↓↓↓
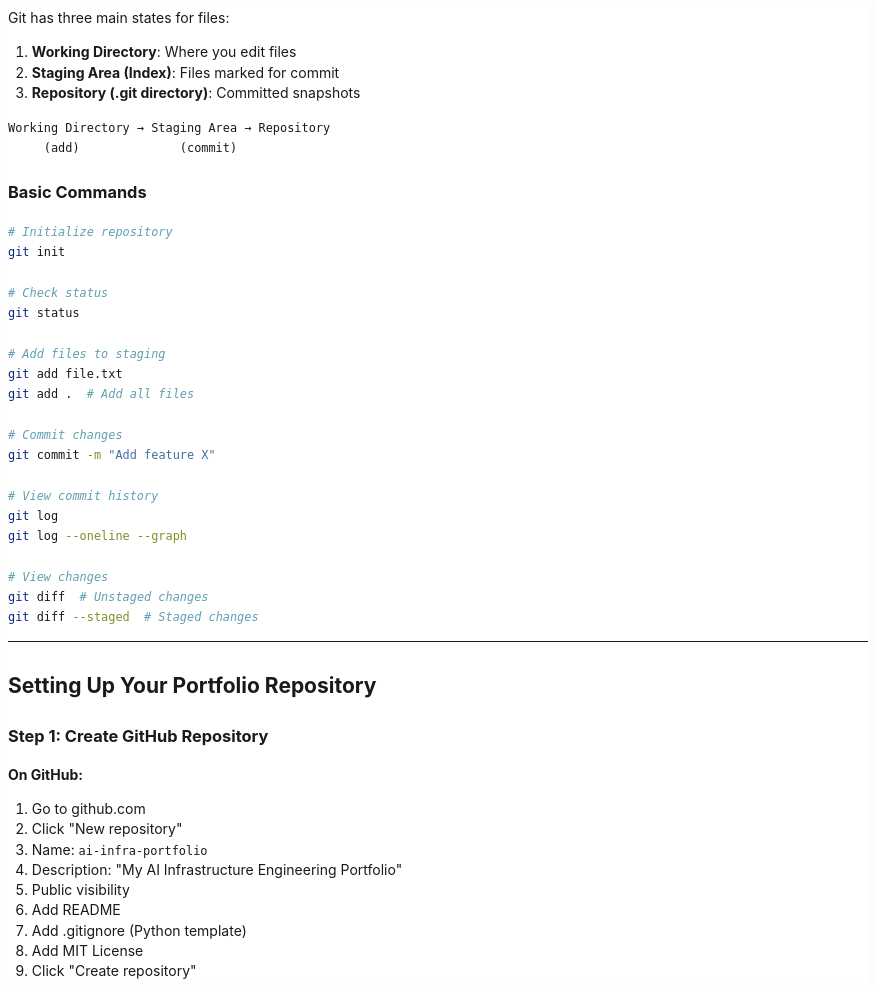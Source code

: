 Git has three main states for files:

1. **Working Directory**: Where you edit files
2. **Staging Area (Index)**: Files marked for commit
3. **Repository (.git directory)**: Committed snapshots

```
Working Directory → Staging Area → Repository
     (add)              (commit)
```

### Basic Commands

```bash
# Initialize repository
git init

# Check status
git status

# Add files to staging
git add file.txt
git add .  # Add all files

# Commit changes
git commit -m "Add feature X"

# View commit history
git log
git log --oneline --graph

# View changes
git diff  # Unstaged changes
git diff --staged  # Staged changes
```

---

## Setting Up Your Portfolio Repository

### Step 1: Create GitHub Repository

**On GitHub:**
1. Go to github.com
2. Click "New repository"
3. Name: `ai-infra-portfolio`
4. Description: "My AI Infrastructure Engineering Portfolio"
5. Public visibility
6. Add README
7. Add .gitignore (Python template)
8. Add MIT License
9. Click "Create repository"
↑↑↑
Skip every picture and return the lines above from the top through the one that contains "### Basic Commands".

Source code

: Git has three main states for files:

1. **Working Directory**: Where you edit files
2. **Staging Area (Index)**: Files marked for commit
3. **Repository (.git directory)**: Committed snapshots

```
Working Directory → Staging Area → Repository
     (add)              (commit)
```

### Basic Commands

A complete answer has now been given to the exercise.